Top Related Projects
Cross-platform, customizable ML solutions for live and streaming media.
Open standard for machine learning interoperability
ONNX Runtime: cross-platform, high performance ML inferencing and training accelerator
Serve, optimize and scale PyTorch models in production
The Triton Inference Server provides an optimized cloud and edge inferencing solution.
The easiest way to serve AI apps and models - Build reliable Inference APIs, LLM apps, Multi-model chains, RAG service, and much more!
Quick Overview
TensorFlow Serving is an open-source serving system for machine learning models, designed to take models from experimentation to production environments. It allows for easy deployment of algorithms and experiments while maintaining the same server architecture and APIs. TensorFlow Serving is particularly well-suited for TensorFlow models but can be extended to serve other types of models and data.
Pros
- Flexible architecture that supports multiple machine learning frameworks
- Efficient model versioning and concurrent model serving
- High performance, supporting batching and GPU acceleration
- Easy integration with TensorFlow and other ML ecosystems
Cons
- Steep learning curve for beginners
- Limited support for non-TensorFlow models out of the box
- Can be resource-intensive for large-scale deployments
- Documentation can be sparse for advanced use cases
Code Examples
- Loading and serving a saved model:
import tensorflow as tf
from tensorflow_serving.apis import predict_pb2
from tensorflow_serving.apis import prediction_service_pb2_grpc
model = tf.saved_model.load('/path/to/saved_model')
stub = prediction_service_pb2_grpc.PredictionServiceStub(channel)
request = predict_pb2.PredictRequest()
request.model_spec.name = 'my_model'
request.model_spec.signature_name = 'serving_default'
request.inputs['input'].CopyFrom(tf.make_tensor_proto(input_data))
result = stub.Predict(request, 10.0) # 10 secs timeout
- Creating a simple model server:
import tensorflow as tf
import tensorflow_serving as tf_serving
model = tf.keras.Sequential([...]) # Define your model
model.compile(...)
model.fit(...)
tf_serving.Model(model).save('/path/to/save')

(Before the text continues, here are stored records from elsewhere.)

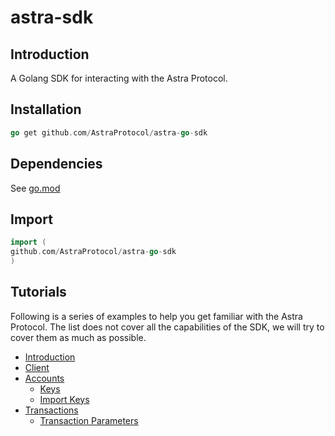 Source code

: # astra-sdk

## Introduction

A Golang SDK for interacting with the Astra Protocol.

## Installation

```go
go get github.com/AstraProtocol/astra-go-sdk
```

## Dependencies

See [go.mod](./../go.mod)

## Import

```go
import (
github.com/AstraProtocol/astra-go-sdk
)
```

## Tutorials

Following is a series of examples to help you get familiar with the Astra Protocol. The list does not cover all the
capabilities of the SDK, we will try to cover them as much as possible.

* [Introduction](./intro.md)
* [Client](./client.md)
* [Accounts]()
    * [Keys](./keys.md)
    * [Import Keys](./import_keys.md)
* [Transactions](tutorials/docs/transactions)
    * [Transaction Parameters](tutorials/docs/transactions/params.md) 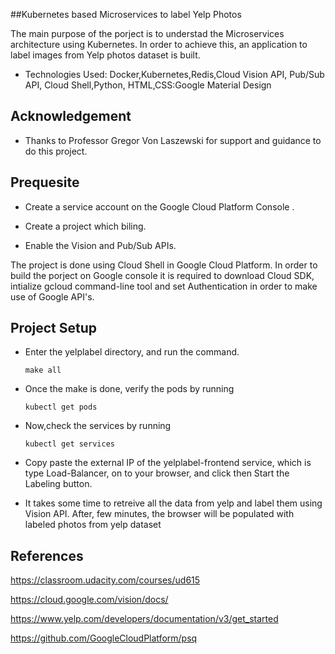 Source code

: ##Kubernetes based Microservices to label Yelp Photos

The main purpose of the porject is to understad the Microservices architecture using Kubernetes. In order to achieve this, an application
to label images from Yelp photos dataset is built.

* Technologies Used: Docker,Kubernetes,Redis,Cloud Vision API, Pub/Sub API, Cloud Shell,Python, HTML,CSS:Google Material Design

## Acknowledgement 

* Thanks to Professor Gregor Von Laszewski for support and guidance to do this project. 


## Prequesite

* Create a service account on the Google Cloud Platform Console .

* Create a project which biling.

* Enable the Vision and Pub/Sub APIs.

The project is done using Cloud Shell in Google Cloud Platform. In order to build the porject on Google console it is required to download 
Cloud SDK, intialize gcloud command-line tool and set Authentication in order to make use of Google API's.

## Project Setup

* Enter the yelplabel directory, and run the command.

   ``` make all ```

* Once the make is done, verify the pods by running 

	```kubectl get pods```

* Now,check the services by running

	```kubectl get services```

* Copy paste the external IP of the yelplabel-frontend service, which is type Load-Balancer, on to your browser, and click then Start the Labeling button.

* It takes some time to retreive all the data from yelp and label them using Vision API. After, few minutes, the browser will be populated with labeled photos from yelp dataset

## References

https://classroom.udacity.com/courses/ud615

https://cloud.google.com/vision/docs/

https://www.yelp.com/developers/documentation/v3/get_started

https://github.com/GoogleCloudPlatform/psq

server = tf_serving.Server()
server.add_model('my_model', '/path/to/save')
server.start()
- Making predictions using REST API:
import requests
import json
data = json.dumps({"signature_name": "serving_default", "instances": [1.0, 2.0, 3.0]})

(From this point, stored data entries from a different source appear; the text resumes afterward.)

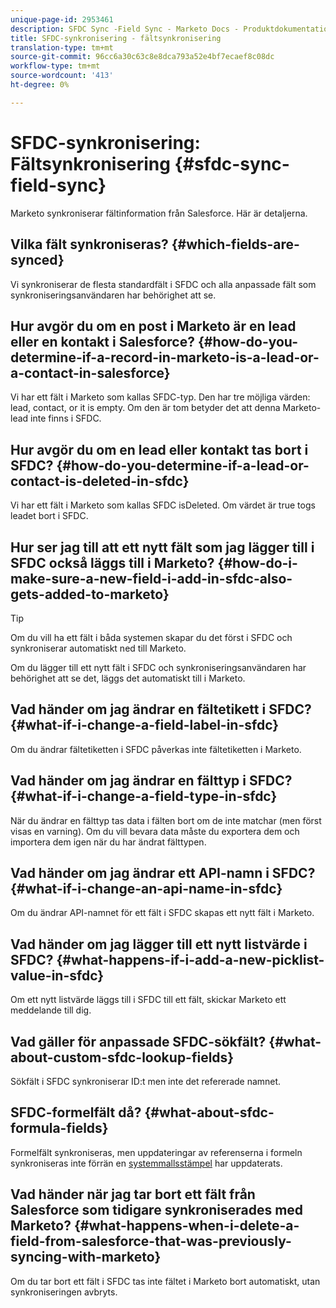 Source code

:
```yaml
---
unique-page-id: 2953461
description: SFDC Sync -Field Sync - Marketo Docs - Produktdokumentation
title: SFDC-synkronisering - fältsynkronisering
translation-type: tm+mt
source-git-commit: 96cc6a30c63c8e8dca793a52e4bf7ecaef8c08dc
workflow-type: tm+mt
source-wordcount: '413'
ht-degree: 0%

---
```



# SFDC-synkronisering: Fältsynkronisering {#sfdc-sync-field-sync}

Marketo synkroniserar fältinformation från Salesforce. Här är detaljerna.

## Vilka fält synkroniseras? {#which-fields-are-synced}

Vi synkroniserar de flesta standardfält i SFDC och alla anpassade fält som synkroniseringsanvändaren har behörighet att se.

## Hur avgör du om en post i Marketo är en lead eller en kontakt i Salesforce? {#how-do-you-determine-if-a-record-in-marketo-is-a-lead-or-a-contact-in-salesforce}

Vi har ett fält i Marketo som kallas SFDC-typ. Den har tre möjliga värden: lead, contact, or it is empty. Om den är tom betyder det att denna Marketo-lead inte finns i SFDC.

## Hur avgör du om en lead eller kontakt tas bort i SFDC? {#how-do-you-determine-if-a-lead-or-contact-is-deleted-in-sfdc}

Vi har ett fält i Marketo som kallas SFDC isDeleted. Om värdet är true togs leadet bort i SFDC.

## Hur ser jag till att ett nytt fält som jag lägger till i SFDC också läggs till i Marketo? {#how-do-i-make-sure-a-new-field-i-add-in-sfdc-also-gets-added-to-marketo}

>[!TIP]
>
>Om du vill ha ett fält i båda systemen skapar du det först i SFDC och synkroniserar automatiskt ned till Marketo.

Om du lägger till ett nytt fält i SFDC och synkroniseringsanvändaren har behörighet att se det, läggs det automatiskt till i Marketo.

## Vad händer om jag ändrar en fältetikett i SFDC? {#what-if-i-change-a-field-label-in-sfdc}

Om du ändrar fältetiketten i SFDC påverkas inte fältetiketten i Marketo.

## Vad händer om jag ändrar en fälttyp i SFDC? {#what-if-i-change-a-field-type-in-sfdc}

När du ändrar en fälttyp tas data i fälten bort om de inte matchar (men först visas en varning). Om du vill bevara data måste du exportera dem och importera dem igen när du har ändrat fälttypen.

## Vad händer om jag ändrar ett API-namn i SFDC? {#what-if-i-change-an-api-name-in-sfdc}

Om du ändrar API-namnet för ett fält i SFDC skapas ett nytt fält i Marketo.

## Vad händer om jag lägger till ett nytt listvärde i SFDC? {#what-happens-if-i-add-a-new-picklist-value-in-sfdc}

Om ett nytt listvärde läggs till i SFDC till ett fält, skickar Marketo ett meddelande till dig.

## Vad gäller för anpassade SFDC-sökfält? {#what-about-custom-sfdc-lookup-fields}

Sökfält i SFDC synkroniserar ID:t men inte det refererade namnet.

## SFDC-formelfält då? {#what-about-sfdc-formula-fields}

Formelfält synkroniseras, men uppdateringar av referenserna i formeln synkroniseras inte förrän en [systemmallsstämpel](https://help.salesforce.com/apex/HTViewSolution?id=000193203&amp;language=en_US) har uppdaterats.

## Vad händer när jag tar bort ett fält från Salesforce som tidigare synkroniserades med Marketo? {#what-happens-when-i-delete-a-field-from-salesforce-that-was-previously-syncing-with-marketo}

Om du tar bort ett fält i SFDC tas inte fältet i Marketo bort automatiskt, utan synkroniseringen avbryts.
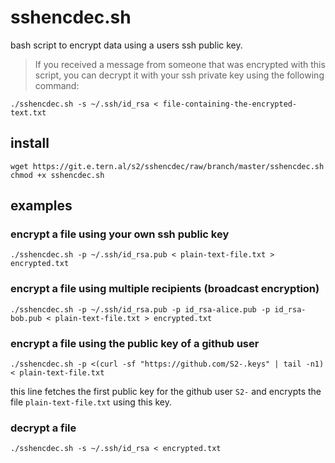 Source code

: # sshencdec.sh

bash script to encrypt data using a users ssh public key.

> If you received a message from someone that was encrypted with this script, you can
> decrypt it with your ssh private key using the following command:

```
./sshencdec.sh -s ~/.ssh/id_rsa < file-containing-the-encrypted-text.txt
```

## install
```
wget https://git.e.tern.al/s2/sshencdec/raw/branch/master/sshencdec.sh
chmod +x sshencdec.sh
```

## examples

### encrypt a file using your own ssh public key
```
./sshencdec.sh -p ~/.ssh/id_rsa.pub < plain-text-file.txt > encrypted.txt
```

### encrypt a file using multiple recipients (broadcast encryption)
```
./sshencdec.sh -p ~/.ssh/id_rsa.pub -p id_rsa-alice.pub -p id_rsa-bob.pub < plain-text-file.txt > encrypted.txt
```

### encrypt a file using the public key of a github user
```
./sshencdec.sh -p <(curl -sf "https://github.com/S2-.keys" | tail -n1) < plain-text-file.txt
```

this line fetches the first public key for the github user `S2-` and encrypts the file `plain-text-file.txt` using this key.

### decrypt a file
```
./sshencdec.sh -s ~/.ssh/id_rsa < encrypted.txt
```
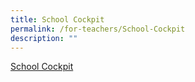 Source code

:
 ```yaml
---
title: School Cockpit
permalink: /for-teachers/School-Cockpit
description: ""
---
```

[School Cockpit](https://schoolcockpit.moe.gov.sg/) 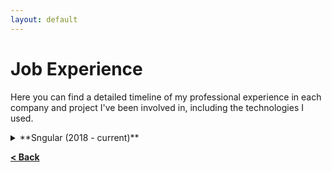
 ```yaml
---
layout: default
---
```


# Job Experience

Here you can find a detailed timeline of my professional experience in each company and project I've been involved in, including the technologies I used.

<details>
  <summary>**Sngular (2018 - current)**</summary>

### Googlers Team (2024 - current)
Following the formalization of a strategic partnership with Google, Sngular established a team of GCP technology experts.Their mission was to develop Proofs of Concept (PoCs) for prospective clients. 

These projects spanned various areas, from Data Analysis to the application of Generative AI for diverse tasks, including RAGs, Agents, and Computer Vision.

**Technologies:** GCP, BigQuery, Vertex AI, Looker, ADK, VectorSearch, Python, Docker.

**Rol:** LLM Engineer, ML Engineer, Data Analyst, Software Developer.

---

### Extract Skills (2024 - 2024)
The 'Extract Skills' project began as an internal Sngular initiative for its own HR team. The goal was to streamline the process of finding the best internal candidates for a given job opening by leveraging the power of Generative AI.

My initial role involved developing a prompt to instruct a Generative AI on how to extract the required skills from a job description. Once the skills were extracted, and to mitigate the variability in the LLM's responses, I utilized NLP tools (specifically Jaccard similarity) to identify skills most akin to those in Sngular's database, which are linked to employee profiles.

LangChain and LangSmith tools were employed for connecting to and calling the LLM, for developing and testing the prompt, and to ensure a consistent JSON output format.

**Technologies:** LangChain, LangSmith, NLP, Python, Docker.

**Rol:** LLM Engineer, Prompt Engineer, Software Developer.

---

### Pfizer (2021 - 2023)
(TODO)

**Technologies:** Python, Docker, NLP, Dataiku, PySpark, MLFlow, AWS.

**Rol:** ML Engineer, Data Analyst, Software Developer.

---

### 3-2-1 Qatar Olympic & Sports Museum (2019 - 2020)
(TODO)

**Technologies:** PHP, WordPress, Unity.

**Rol:** Software Developer.

---

### HBWell (2018 - 2019)
(TODO)

**Technologies:** PHP, Yii, MySQL.

**Rol:** Software Developer.

</details>

[**< Back**](./)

headers = {"content-type": "application/json"}
json_response = requests.post('http://localhost:8501/v1/models/my_model:predict', data=data, headers=headers)
predictions = json.loads(json_response.text)['predictions']
Getting Started
- Install TensorFlow Serving:
echo "deb [arch=amd64] http://storage.googleapis.com/tensorflow-serving-apt stable tensorflow-model-server tensorflow-model-server-universal" | sudo tee /etc/apt/sources.list.d/tensorflow-serving.list
curl https://storage.googleapis.com/tensorflow-serving-apt/tensorflow-serving.release.pub.gpg | sudo apt-key add -
sudo apt-get update && sudo apt-get install tensorflow-model-server
- Serve a model:
tensorflow_model_server --port=8500 --rest_api_port=8501 --model_name=my_model --model_base_path=/path/to/my_model
- Make predictions using the gRPC API:
from tensorflow_serving.apis import predict_pb2
from tensorflow_serving.apis import prediction_service_pb2_grpc
import grpc
channel = grpc.insecure_channel('localhost:8500')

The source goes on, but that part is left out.